2007 Big Ten softball tournament
- Teams: 8
- Format: Single-elimination
- Finals site: Buckeye Field; Columbus, Ohio;
- Champions: Ohio State (1st title)
- Runner-up: Northwestern (4th title game)
- Winning coach: Linda Kalafatis (1st title)
- MVP: Jamee Juarez (Ohio State)

= 2007 Big Ten softball tournament =

College softball tournament in Ohio

The 2007 Big Ten softball tournament was held at Buckeye Field on the campus of Ohio State University in Columbus, Ohio from May 10 through May 12, 2007. As the tournament winner, Ohio State earned the Big Ten Conference's automatic bid to the 2007 NCAA Division I softball tournament.

==Format and seeding==
The 2007 tournament was an eight team single-elimination tournament.
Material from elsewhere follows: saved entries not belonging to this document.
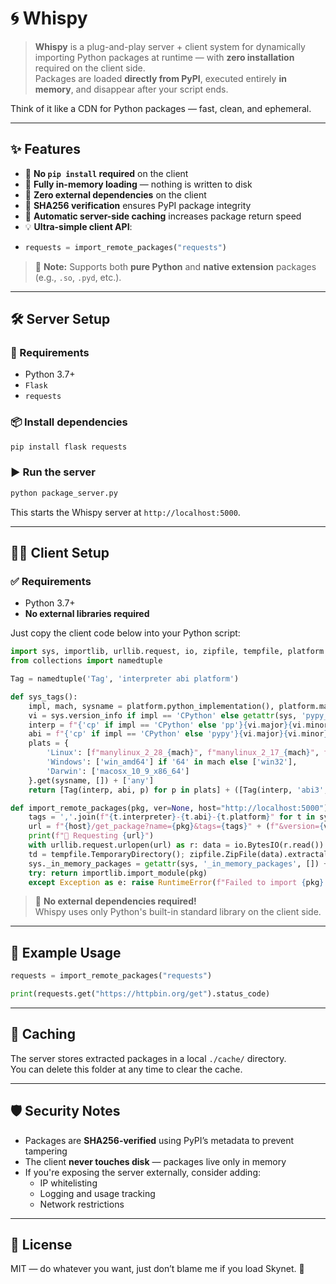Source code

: # 🌀 Whispy

> **Whispy** is a plug-and-play server + client system for dynamically importing Python packages at runtime — with **zero installation** required on the client side.  
Packages are loaded **directly from PyPI**, executed entirely **in memory**, and disappear after your script ends.

Think of it like a CDN for Python packages — fast, clean, and ephemeral.

---

## ✨ Features

- 🚫 **No `pip install` required** on the client
- 🧠 **Fully in-memory loading** — nothing is written to disk
- 🧩 **Zero external dependencies** on the client
- 🔐 **SHA256 verification** ensures PyPI package integrity
- 💾 **Automatic server-side caching** increases package return speed
- 💡 **Ultra-simple client API**:
-
    ```python
    requests = import_remote_packages("requests")
    ```
> 🧠 **Note:** Supports both **pure Python** and **native extension** packages (e.g., `.so`, `.pyd`, etc.).

---

## 🛠️ Server Setup

### 🔧 Requirements

- Python 3.7+
- `Flask`
- `requests`

### 📦 Install dependencies

```bash
pip install flask requests
```

### ▶️ Run the server

```bash
python package_server.py
```

This starts the Whispy server at `http://localhost:5000`.

---

## 🧑‍💻 Client Setup

### ✅ Requirements
- Python 3.7+
- **No external libraries required**

Just copy the client code below into your Python script:

```python
import sys, importlib, urllib.request, io, zipfile, tempfile, platform
from collections import namedtuple

Tag = namedtuple('Tag', 'interpreter abi platform')

def sys_tags():
    impl, mach, sysname = platform.python_implementation(), platform.machine().lower(), platform.system()
    vi = sys.version_info if impl == 'CPython' else getattr(sys, 'pypy_version_info', sys.version_info)
    interp = f"{'cp' if impl == 'CPython' else 'pp'}{vi.major}{vi.minor}"
    abi = f"{'cp' if impl == 'CPython' else 'pypy'}{vi.major}{vi.minor}" + ('' if impl == 'CPython' else '_pp73')
    plats = {
        'Linux': [f"manylinux_2_28_{mach}", f"manylinux_2_17_{mach}", f"manylinux2014_{mach}"] if mach in ['x86_64','aarch64','armv7l'] else [f"manylinux2014_{mach}"],
        'Windows': ['win_amd64'] if '64' in mach else ['win32'],
        'Darwin': ['macosx_10_9_x86_64']
    }.get(sysname, []) + ['any']
    return [Tag(interp, abi, p) for p in plats] + ([Tag(interp, 'abi3', p) for p in plats] if interp.startswith('cp') else []) + [Tag('py3', 'none', p) for p in plats] + ([Tag(interp, 'none', p) for p in plats] if interp.startswith('cp') else [])

def import_remote_packages(pkg, ver=None, host="http://localhost:5000"):
    tags = ','.join(f"{t.interpreter}-{t.abi}-{t.platform}" for t in sys_tags())
    url = f"{host}/get_package?name={pkg}&tags={tags}" + (f"&version={ver}" if ver else "")
    print(f"📡 Requesting {url}")
    with urllib.request.urlopen(url) as r: data = io.BytesIO(r.read()) if r.getcode() == 200 else (_ for _ in ()).throw(Exception(r.read().decode()))
    td = tempfile.TemporaryDirectory(); zipfile.ZipFile(data).extractall(td.name); sys.path.insert(0, td.name)
    sys._in_memory_packages = getattr(sys, '_in_memory_packages', []) + [td]
    try: return importlib.import_module(pkg)
    except Exception as e: raise RuntimeError(f"Failed to import {pkg}: {e}")
```

> 🧩 **No external dependencies required!**  
> Whispy uses only Python's built-in standard library on the client side.

---

## 🧪 Example Usage

```python
requests = import_remote_packages("requests")

print(requests.get("https://httpbin.org/get").status_code)
```

---

## 📁 Caching

The server stores extracted packages in a local `./cache/` directory.  
You can delete this folder at any time to clear the cache.

---

## 🛡️ Security Notes

- Packages are **SHA256-verified** using PyPI’s metadata to prevent tampering
- The client **never touches disk** — packages live only in memory
- If you're exposing the server externally, consider adding:
  - IP whitelisting
  - Logging and usage tracking
  - Network restrictions

---

## 📜 License

MIT — do whatever you want, just don’t blame me if you load Skynet. 🤖

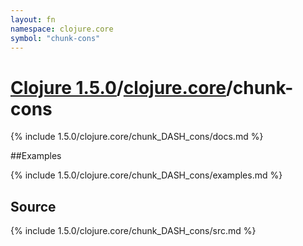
 ```yaml
---
layout: fn
namespace: clojure.core
symbol: "chunk-cons"
---
```


# [Clojure 1.5.0](../../)/[clojure.core](../)/chunk-cons

{% include 1.5.0/clojure.core/chunk_DASH_cons/docs.md %}

##Examples

{% include 1.5.0/clojure.core/chunk_DASH_cons/examples.md %}
## Source
{% include 1.5.0/clojure.core/chunk_DASH_cons/src.md %}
The top eight teams based on conference regular season winning percentage earned invites to the tournament.

==Schedule==

| Game | Time* | Matchup^{#} | Attendance |
Quarterfinals – May 10 and 11
| 1 | 5:00 p.m. | #2 Northwestern vs. #7 Michigan State |  |
| 2 | 7:30 p.m. | #1 Ohio State vs. #8 Penn State |  |
| 3 | 12:00 p.m. | #3 Michigan vs. #6 Illinois |  |
| 4 | 2:30 p.m. | #4 Iowa vs. #5 Purdue |
Semifinals – May 13
| 5 | 5:00 p.m. | #2 Northwestern vs. #3 Michigan |  |
| 6 | 7:30 p.m. | #1 Ohio State vs. #5 Purdue |
Championship – May 13
| 7 | 12:00 p.m. | #1 Ohio State vs. #2 Northwestern |  |
*Game times in EDT. # – Rankings denote tournament seed.

==All-Tournament Team==
- Designated Player: Katie Mitchell (Purdue)
- Utility Player: Jamee Juarez (Ohio State)
- Pitcher: Eileen Canney (Northwestern)
- Pitcher: Lorilyn Wilson (Michigan)
- Catcher: Sam Marder (Ohio State)
- First base: Garland Cooper (Northwestern)
- First base: Christina Douglas (Ohio State)
- Second base: Brittany Vanderink (Ohio State)
- Third base: Darcy Sengewald (Northwestern)
- Shortstop: Nycole Koyano (Ohio State)
- Outfielder: Katie Logan (Northwestern)
- Outfielder: Alessandra Giampaolo (Michigan)
- Outfielder: Courtney Pruner (Ohio State)

===Tournament MVP===
- Jamee Juarez (Ohio State)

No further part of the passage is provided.